[Record excerpts Boundary: Start]

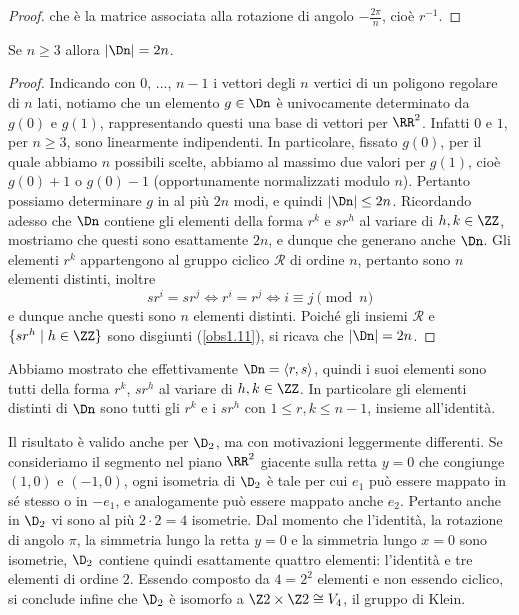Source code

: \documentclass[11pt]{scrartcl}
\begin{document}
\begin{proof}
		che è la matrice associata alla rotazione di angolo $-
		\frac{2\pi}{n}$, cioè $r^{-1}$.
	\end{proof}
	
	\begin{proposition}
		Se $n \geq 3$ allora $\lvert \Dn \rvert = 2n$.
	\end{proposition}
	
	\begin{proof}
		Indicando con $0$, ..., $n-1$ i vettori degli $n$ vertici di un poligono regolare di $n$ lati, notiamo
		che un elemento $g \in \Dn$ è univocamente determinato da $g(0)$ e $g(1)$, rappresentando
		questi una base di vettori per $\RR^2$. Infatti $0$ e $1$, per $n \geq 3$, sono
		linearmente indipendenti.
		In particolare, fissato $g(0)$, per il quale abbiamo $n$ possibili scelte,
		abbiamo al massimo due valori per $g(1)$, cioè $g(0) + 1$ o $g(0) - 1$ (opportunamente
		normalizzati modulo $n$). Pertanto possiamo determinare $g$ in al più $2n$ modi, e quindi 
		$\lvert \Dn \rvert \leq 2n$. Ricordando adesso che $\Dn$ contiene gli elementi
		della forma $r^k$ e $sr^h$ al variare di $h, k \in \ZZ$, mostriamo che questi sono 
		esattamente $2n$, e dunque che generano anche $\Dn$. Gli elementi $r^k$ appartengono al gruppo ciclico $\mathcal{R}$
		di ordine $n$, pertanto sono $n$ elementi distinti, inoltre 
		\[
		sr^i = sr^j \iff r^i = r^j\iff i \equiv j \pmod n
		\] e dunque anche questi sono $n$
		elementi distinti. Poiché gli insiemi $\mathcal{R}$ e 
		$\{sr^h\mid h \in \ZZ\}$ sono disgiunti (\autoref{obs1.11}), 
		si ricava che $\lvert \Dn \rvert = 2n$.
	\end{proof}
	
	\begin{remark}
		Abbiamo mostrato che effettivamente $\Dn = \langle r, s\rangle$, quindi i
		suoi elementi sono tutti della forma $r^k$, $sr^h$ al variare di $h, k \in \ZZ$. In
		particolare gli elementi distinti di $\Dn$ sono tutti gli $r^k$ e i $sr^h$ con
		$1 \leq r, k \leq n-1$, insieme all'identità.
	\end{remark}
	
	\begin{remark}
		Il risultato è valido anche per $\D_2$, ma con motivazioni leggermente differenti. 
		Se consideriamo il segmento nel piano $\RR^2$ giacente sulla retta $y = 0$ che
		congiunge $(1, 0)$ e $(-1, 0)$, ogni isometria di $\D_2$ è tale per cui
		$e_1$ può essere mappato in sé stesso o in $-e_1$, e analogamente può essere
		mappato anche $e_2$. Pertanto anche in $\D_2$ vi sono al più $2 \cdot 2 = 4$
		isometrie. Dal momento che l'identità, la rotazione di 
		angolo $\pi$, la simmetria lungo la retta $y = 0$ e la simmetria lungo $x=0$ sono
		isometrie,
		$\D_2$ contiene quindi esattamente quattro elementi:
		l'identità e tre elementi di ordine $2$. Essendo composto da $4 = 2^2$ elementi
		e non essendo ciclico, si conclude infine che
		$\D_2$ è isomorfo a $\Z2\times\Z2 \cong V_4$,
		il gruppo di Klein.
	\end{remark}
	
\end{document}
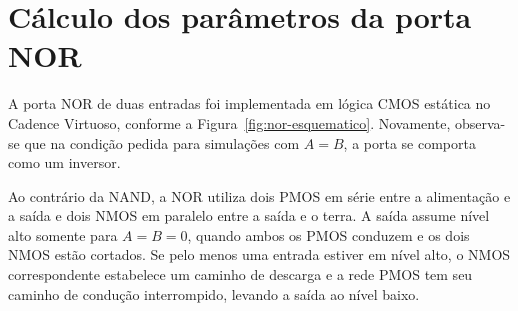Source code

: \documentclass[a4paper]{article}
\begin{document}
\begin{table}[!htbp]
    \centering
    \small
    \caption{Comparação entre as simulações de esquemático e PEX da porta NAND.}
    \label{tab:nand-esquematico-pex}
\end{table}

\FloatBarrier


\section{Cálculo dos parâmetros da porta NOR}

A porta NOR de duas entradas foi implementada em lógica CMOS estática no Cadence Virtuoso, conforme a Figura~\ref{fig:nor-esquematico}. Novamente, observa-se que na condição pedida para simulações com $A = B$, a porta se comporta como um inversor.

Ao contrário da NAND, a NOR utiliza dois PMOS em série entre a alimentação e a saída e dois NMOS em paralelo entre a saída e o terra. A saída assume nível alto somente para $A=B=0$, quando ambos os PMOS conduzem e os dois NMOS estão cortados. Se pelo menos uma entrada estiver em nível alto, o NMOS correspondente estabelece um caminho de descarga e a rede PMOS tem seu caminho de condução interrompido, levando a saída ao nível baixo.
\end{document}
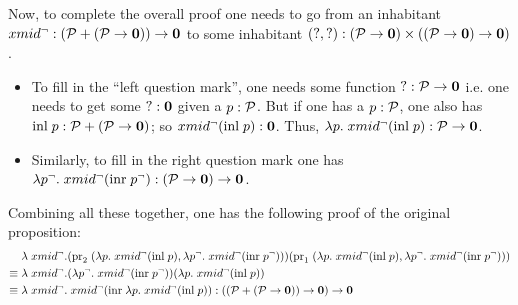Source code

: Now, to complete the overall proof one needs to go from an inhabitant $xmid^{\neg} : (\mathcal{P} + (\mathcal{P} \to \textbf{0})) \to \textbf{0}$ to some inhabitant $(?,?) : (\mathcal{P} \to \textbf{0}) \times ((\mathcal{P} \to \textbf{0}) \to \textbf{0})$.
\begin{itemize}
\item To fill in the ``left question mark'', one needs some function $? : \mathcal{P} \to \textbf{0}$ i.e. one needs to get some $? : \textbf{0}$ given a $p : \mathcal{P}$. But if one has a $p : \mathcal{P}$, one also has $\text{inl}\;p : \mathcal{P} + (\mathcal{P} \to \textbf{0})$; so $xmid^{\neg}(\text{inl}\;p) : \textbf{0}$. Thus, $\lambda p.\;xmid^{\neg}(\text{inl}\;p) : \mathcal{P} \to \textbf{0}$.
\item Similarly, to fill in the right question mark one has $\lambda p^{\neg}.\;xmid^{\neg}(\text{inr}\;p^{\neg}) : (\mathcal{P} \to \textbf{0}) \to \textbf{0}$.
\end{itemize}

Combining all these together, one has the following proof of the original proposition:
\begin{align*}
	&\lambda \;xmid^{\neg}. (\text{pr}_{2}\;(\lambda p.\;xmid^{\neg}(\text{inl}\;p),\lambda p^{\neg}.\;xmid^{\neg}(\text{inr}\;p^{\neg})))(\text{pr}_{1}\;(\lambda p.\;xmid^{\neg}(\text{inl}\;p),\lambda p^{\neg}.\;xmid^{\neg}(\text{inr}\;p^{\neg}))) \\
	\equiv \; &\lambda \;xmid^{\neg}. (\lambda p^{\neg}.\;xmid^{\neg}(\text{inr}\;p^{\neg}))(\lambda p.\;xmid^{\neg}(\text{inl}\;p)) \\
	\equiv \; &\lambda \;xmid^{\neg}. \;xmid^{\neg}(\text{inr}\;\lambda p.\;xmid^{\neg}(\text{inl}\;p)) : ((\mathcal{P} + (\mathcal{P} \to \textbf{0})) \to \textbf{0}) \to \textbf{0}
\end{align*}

[Record excerpts Boundary: End]

### What the exercise asks
Every line above in the stretch from the one with "contiene gli elementi" through the one with "dos parâmetros da" is to be transcribed exactly, ends included. No picture is copied.

### Expected answer
		$\lvert \Dn \rvert \leq 2n$. Ricordando adesso che $\Dn$ contiene gli elementi
		della forma $r^k$ e $sr^h$ al variare di $h, k \in \ZZ$, mostriamo che questi sono 
		esattamente $2n$, e dunque che generano anche $\Dn$. Gli elementi $r^k$ appartengono al gruppo ciclico $\mathcal{R}$
		di ordine $n$, pertanto sono $n$ elementi distinti, inoltre 
		\[
		sr^i = sr^j \iff r^i = r^j\iff i \equiv j \pmod n
		\] e dunque anche questi sono $n$
		elementi distinti. Poiché gli insiemi $\mathcal{R}$ e 
		$\{sr^h\mid h \in \ZZ\}$ sono disgiunti (\autoref{obs1.11}), 
		si ricava che $\lvert \Dn \rvert = 2n$.
	\end{proof}
	
	\begin{remark}
		Abbiamo mostrato che effettivamente $\Dn = \langle r, s\rangle$, quindi i
		suoi elementi sono tutti della forma $r^k$, $sr^h$ al variare di $h, k \in \ZZ$. In
		particolare gli elementi distinti di $\Dn$ sono tutti gli $r^k$ e i $sr^h$ con
		$1 \leq r, k \leq n-1$, insieme all'identità.
	\end{remark}
	
	\begin{remark}
		Il risultato è valido anche per $\D_2$, ma con motivazioni leggermente differenti. 
		Se consideriamo il segmento nel piano $\RR^2$ giacente sulla retta $y = 0$ che
		congiunge $(1, 0)$ e $(-1, 0)$, ogni isometria di $\D_2$ è tale per cui
		$e_1$ può essere mappato in sé stesso o in $-e_1$, e analogamente può essere
		mappato anche $e_2$. Pertanto anche in $\D_2$ vi sono al più $2 \cdot 2 = 4$
		isometrie. Dal momento che l'identità, la rotazione di 
		angolo $\pi$, la simmetria lungo la retta $y = 0$ e la simmetria lungo $x=0$ sono
		isometrie,
		$\D_2$ contiene quindi esattamente quattro elementi:
		l'identità e tre elementi di ordine $2$. Essendo composto da $4 = 2^2$ elementi
		e non essendo ciclico, si conclude infine che
		$\D_2$ è isomorfo a $\Z2\times\Z2 \cong V_4$,
		il gruppo di Klein.
	\end{remark}
	
\end{document}
Source code

: \documentclass[a4paper]{article}
\begin{document}
\begin{table}[!htbp]
    \centering
    \small
    \caption{Comparação entre as simulações de esquemático e PEX da porta NAND.}
    \label{tab:nand-esquematico-pex}
\end{table}

\FloatBarrier


\section{Cálculo dos parâmetros da porta NOR}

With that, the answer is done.